Collection entries
▼

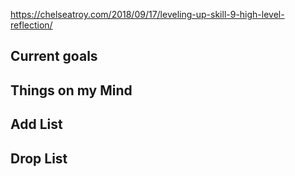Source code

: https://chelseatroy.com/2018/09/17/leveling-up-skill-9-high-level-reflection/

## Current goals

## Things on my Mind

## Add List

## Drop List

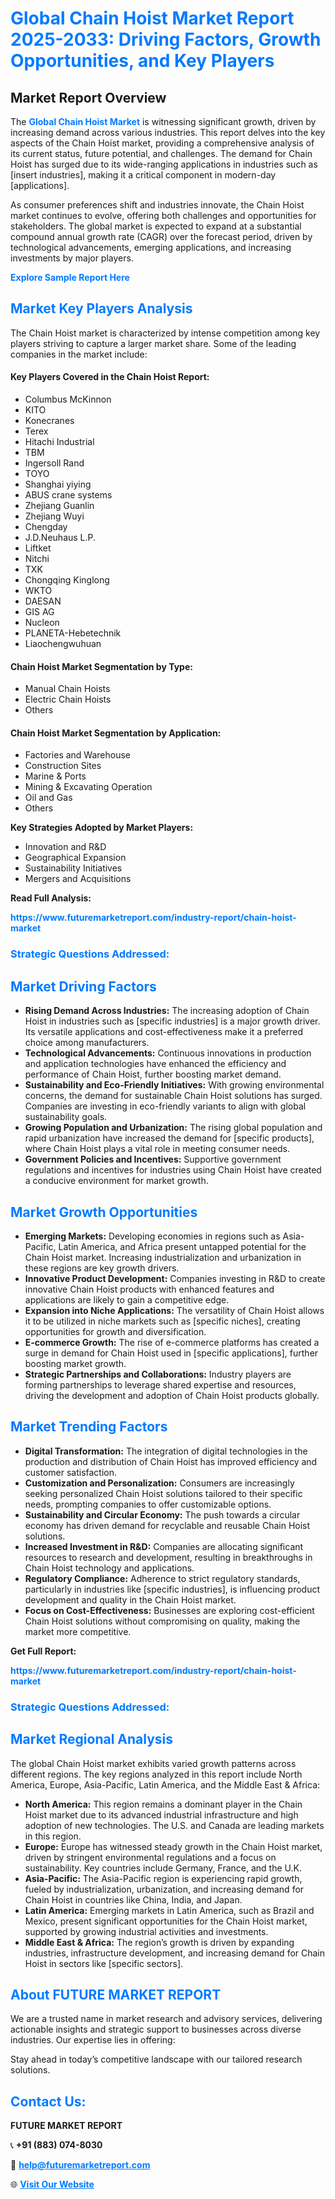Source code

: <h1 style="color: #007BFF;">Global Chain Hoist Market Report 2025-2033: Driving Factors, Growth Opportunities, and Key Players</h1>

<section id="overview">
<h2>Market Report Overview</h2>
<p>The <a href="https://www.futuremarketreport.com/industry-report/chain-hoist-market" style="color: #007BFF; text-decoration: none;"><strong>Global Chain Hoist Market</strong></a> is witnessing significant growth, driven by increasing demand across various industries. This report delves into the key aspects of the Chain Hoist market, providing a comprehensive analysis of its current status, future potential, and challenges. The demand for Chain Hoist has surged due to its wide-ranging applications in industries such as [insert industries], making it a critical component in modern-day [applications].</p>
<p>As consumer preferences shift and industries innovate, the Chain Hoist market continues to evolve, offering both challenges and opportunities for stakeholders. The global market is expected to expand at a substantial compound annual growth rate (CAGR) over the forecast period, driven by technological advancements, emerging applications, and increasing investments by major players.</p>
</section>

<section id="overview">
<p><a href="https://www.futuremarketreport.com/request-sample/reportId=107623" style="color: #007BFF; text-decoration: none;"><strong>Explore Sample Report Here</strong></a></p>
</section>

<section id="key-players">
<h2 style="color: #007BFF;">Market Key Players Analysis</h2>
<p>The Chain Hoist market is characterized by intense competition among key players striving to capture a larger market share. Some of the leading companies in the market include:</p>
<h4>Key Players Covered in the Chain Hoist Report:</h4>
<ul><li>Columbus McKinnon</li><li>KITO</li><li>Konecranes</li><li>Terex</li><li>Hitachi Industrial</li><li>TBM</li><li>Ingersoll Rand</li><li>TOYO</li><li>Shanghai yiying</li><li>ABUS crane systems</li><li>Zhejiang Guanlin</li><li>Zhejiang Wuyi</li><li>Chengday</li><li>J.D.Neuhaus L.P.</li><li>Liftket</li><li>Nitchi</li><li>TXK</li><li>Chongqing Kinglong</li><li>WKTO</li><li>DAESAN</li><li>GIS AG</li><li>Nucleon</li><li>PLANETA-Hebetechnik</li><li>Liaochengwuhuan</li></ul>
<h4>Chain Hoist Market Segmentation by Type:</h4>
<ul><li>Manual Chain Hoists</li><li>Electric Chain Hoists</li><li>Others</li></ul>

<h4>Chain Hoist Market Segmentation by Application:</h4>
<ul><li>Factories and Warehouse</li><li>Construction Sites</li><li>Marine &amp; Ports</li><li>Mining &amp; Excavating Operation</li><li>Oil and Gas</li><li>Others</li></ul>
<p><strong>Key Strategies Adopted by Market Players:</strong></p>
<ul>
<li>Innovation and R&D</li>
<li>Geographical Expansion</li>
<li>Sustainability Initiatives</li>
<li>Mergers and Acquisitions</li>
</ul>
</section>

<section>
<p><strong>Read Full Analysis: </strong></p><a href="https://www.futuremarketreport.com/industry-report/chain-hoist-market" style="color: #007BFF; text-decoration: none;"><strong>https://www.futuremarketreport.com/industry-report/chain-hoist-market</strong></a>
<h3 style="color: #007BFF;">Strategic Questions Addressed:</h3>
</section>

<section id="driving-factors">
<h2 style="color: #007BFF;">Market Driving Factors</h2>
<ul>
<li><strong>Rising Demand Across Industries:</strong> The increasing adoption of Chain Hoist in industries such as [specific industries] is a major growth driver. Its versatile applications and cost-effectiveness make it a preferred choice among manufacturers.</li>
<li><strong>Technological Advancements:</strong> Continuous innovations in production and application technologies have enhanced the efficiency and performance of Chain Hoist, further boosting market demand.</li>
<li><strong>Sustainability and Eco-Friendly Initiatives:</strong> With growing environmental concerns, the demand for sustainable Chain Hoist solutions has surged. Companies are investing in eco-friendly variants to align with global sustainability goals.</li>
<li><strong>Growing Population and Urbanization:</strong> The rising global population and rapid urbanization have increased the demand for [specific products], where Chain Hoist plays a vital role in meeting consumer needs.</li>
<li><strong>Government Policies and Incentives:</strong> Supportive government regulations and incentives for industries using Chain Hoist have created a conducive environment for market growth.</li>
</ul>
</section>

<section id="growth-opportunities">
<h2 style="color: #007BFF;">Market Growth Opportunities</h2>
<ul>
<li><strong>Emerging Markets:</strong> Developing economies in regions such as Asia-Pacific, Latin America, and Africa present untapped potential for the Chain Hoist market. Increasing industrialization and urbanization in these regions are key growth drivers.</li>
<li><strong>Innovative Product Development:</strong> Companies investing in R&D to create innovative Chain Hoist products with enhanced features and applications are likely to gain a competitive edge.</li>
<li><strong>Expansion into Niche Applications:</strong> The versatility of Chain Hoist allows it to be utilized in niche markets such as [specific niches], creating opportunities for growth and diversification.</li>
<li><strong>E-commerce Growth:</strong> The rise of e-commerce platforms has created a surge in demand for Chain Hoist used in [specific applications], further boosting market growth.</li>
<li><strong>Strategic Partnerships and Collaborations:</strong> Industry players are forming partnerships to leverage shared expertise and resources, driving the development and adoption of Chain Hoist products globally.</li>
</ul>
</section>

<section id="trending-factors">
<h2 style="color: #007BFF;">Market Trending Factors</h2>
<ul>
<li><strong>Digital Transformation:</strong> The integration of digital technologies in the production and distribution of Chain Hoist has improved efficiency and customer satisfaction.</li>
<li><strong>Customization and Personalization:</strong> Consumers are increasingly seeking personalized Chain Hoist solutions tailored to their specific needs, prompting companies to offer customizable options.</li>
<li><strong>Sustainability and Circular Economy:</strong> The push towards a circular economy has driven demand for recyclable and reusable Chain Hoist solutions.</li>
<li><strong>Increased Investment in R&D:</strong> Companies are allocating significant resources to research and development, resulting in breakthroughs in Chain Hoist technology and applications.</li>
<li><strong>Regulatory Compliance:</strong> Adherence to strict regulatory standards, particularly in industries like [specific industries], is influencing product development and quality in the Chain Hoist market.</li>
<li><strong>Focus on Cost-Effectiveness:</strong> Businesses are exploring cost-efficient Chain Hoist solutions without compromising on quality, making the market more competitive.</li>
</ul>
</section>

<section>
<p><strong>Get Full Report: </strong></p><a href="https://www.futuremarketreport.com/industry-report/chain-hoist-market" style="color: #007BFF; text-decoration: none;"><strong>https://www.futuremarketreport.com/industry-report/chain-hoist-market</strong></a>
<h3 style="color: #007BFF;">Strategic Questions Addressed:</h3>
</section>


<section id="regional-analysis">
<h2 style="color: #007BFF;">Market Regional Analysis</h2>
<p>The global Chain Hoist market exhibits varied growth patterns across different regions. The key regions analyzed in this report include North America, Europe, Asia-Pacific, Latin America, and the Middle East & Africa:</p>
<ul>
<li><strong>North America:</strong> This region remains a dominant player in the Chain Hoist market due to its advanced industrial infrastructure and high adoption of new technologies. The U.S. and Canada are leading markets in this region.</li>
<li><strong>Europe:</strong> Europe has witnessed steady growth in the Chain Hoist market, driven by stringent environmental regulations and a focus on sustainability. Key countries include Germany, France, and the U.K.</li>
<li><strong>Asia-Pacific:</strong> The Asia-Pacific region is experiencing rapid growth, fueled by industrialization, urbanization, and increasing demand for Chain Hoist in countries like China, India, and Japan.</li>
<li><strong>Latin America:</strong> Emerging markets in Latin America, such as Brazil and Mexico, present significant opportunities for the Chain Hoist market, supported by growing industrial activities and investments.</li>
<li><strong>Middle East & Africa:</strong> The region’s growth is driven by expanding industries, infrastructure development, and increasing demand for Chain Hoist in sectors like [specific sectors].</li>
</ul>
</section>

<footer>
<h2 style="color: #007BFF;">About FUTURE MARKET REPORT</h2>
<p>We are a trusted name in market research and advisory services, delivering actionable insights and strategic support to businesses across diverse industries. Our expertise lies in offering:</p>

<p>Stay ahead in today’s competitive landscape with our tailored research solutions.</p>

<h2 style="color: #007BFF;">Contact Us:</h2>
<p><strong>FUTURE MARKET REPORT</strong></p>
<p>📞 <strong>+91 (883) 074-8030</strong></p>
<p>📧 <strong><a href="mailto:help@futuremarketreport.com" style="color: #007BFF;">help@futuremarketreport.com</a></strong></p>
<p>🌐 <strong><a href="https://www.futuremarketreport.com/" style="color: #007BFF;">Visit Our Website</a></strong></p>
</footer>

▲
▼

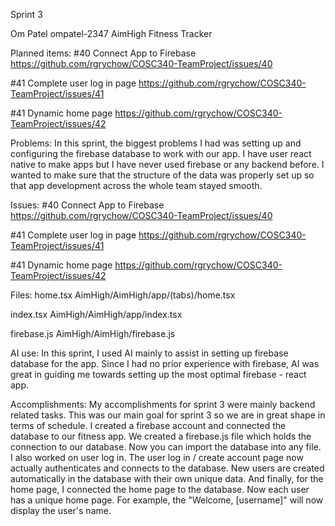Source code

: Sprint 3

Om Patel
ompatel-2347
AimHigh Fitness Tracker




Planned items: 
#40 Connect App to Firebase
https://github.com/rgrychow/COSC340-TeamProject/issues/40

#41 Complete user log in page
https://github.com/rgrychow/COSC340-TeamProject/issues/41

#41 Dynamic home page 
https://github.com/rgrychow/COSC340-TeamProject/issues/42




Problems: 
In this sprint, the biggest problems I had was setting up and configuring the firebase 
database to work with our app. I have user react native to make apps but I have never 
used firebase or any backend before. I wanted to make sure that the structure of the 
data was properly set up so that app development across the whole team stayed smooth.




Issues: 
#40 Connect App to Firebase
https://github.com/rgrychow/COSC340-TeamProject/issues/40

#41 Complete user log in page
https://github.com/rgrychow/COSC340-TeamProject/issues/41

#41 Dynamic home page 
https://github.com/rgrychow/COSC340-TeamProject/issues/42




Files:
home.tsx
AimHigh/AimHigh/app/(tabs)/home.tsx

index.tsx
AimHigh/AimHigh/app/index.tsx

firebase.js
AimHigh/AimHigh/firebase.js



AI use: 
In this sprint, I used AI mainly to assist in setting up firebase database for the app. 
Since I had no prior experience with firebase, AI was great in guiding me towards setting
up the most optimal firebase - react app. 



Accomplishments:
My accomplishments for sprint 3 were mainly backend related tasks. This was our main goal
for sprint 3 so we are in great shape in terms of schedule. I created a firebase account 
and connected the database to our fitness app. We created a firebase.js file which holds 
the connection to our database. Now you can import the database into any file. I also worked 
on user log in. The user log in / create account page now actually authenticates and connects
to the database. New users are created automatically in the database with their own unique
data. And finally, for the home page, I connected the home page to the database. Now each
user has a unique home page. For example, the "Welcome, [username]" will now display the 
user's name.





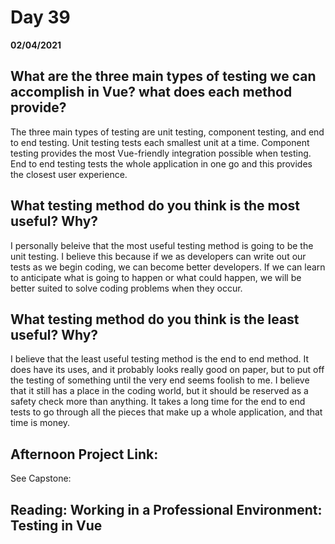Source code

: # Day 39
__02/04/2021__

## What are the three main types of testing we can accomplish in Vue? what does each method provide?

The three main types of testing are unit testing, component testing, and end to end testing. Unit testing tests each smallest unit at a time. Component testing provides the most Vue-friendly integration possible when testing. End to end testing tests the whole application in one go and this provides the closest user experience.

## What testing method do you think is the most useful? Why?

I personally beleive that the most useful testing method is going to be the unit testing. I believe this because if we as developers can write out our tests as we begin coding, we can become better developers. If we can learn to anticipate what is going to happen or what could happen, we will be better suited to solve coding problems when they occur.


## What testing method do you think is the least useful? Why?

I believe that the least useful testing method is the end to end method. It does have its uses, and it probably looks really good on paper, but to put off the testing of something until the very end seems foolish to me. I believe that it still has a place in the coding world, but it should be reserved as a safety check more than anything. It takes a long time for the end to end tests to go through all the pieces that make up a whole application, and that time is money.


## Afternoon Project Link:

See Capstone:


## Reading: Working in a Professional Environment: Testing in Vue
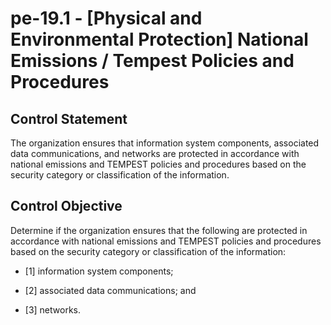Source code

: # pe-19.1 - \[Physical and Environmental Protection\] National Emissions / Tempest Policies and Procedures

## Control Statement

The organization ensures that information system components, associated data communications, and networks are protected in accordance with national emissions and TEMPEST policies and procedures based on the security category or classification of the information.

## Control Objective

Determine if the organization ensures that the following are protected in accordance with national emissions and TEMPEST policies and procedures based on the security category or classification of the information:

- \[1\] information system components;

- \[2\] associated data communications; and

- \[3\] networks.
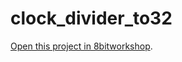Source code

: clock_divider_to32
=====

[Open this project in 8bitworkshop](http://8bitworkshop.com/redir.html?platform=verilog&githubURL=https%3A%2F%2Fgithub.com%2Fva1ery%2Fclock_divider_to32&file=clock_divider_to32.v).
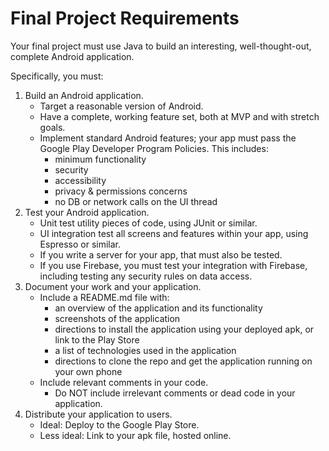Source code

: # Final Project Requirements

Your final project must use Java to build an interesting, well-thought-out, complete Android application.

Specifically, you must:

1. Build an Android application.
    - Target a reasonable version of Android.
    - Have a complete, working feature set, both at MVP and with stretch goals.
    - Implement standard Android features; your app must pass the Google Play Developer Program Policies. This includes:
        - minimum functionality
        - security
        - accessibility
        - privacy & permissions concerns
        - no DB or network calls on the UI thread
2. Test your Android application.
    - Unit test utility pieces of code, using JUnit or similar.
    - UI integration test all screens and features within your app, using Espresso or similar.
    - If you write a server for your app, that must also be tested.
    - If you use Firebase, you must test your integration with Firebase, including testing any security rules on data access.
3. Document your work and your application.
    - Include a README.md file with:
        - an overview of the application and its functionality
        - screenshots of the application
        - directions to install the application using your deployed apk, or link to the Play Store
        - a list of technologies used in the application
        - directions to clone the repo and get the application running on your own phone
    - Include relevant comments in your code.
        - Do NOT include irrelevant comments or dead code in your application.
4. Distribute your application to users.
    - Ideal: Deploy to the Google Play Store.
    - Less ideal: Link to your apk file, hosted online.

▲
▼

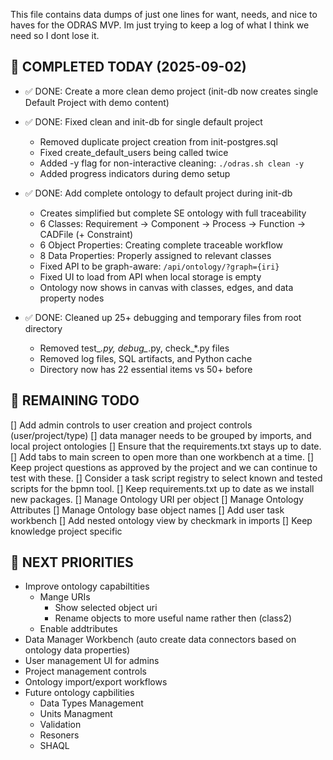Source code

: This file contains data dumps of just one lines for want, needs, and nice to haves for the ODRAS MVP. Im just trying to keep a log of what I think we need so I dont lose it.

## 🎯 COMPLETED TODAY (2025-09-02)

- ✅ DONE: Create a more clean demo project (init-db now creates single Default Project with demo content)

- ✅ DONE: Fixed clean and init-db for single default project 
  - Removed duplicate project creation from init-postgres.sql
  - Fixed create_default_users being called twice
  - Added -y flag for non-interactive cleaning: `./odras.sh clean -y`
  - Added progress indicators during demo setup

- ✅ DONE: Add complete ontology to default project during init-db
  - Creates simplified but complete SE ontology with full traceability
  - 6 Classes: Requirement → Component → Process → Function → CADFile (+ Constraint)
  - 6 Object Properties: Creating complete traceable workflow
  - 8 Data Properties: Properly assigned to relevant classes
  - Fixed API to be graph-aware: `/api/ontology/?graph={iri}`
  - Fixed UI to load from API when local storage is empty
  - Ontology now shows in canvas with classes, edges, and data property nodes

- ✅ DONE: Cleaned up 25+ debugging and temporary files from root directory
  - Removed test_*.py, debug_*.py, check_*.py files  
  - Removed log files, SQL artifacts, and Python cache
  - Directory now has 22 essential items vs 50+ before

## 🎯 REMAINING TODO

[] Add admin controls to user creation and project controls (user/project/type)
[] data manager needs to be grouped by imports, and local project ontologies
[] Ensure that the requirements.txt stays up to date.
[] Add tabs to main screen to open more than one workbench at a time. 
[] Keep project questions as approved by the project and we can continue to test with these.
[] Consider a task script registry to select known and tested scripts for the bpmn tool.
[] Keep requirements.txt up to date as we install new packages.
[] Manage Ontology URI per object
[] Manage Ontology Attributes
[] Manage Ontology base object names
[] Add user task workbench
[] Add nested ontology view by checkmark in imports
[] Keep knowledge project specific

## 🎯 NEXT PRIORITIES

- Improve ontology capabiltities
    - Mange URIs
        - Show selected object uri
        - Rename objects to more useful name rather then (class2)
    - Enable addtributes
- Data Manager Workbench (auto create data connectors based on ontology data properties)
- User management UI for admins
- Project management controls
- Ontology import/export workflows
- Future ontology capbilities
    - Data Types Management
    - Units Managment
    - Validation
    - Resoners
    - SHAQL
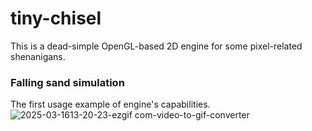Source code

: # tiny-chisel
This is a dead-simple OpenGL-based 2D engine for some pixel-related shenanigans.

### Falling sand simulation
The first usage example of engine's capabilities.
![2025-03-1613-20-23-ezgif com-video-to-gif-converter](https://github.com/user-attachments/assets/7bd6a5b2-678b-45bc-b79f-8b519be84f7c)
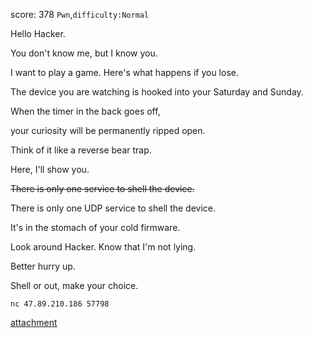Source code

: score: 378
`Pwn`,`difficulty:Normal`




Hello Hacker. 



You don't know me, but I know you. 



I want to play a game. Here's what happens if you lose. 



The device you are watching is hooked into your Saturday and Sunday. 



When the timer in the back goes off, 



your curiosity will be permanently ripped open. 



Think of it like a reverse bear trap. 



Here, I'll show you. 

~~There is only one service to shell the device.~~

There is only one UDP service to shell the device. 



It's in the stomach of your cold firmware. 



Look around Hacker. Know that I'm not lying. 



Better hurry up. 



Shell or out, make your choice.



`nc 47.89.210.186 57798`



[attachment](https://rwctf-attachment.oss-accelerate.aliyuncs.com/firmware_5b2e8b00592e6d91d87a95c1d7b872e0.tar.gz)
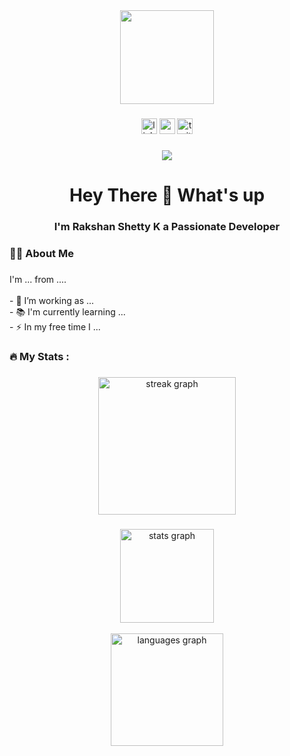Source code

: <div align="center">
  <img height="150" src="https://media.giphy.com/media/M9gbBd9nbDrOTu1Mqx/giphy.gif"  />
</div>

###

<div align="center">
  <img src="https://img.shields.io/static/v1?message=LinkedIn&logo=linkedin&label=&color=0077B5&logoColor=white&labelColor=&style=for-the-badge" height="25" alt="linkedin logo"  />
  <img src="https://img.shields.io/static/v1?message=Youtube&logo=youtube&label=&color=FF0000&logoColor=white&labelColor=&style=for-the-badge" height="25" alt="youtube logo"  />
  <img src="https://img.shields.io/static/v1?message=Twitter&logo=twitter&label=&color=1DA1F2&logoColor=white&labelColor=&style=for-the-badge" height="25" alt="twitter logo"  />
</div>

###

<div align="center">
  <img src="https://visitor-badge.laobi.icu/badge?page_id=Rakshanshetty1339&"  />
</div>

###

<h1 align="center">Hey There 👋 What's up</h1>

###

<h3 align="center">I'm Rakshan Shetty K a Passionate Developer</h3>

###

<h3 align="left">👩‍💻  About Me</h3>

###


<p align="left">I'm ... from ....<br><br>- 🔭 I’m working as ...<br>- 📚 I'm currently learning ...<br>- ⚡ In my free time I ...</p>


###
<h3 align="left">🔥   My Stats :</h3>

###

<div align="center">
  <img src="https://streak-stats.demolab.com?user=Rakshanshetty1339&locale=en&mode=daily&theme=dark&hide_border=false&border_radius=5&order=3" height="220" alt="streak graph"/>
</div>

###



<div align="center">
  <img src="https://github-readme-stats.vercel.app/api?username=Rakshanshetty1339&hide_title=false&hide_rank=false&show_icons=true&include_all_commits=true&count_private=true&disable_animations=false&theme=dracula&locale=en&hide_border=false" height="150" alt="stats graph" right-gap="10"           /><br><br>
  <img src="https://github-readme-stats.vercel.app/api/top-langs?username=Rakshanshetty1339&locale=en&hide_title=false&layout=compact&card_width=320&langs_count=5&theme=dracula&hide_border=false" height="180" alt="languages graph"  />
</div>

▲

Set down again, word for word, every line from the one with "- Future ontology capbilities" to the one with "### Falling sand simulation" in the entries above, and omit the pictures.

- Future ontology capbilities
    - Data Types Management
    - Units Managment
    - Validation
    - Resoners
    - SHAQL
Source code

: # tiny-chisel
This is a dead-simple OpenGL-based 2D engine for some pixel-related shenanigans.

### Falling sand simulation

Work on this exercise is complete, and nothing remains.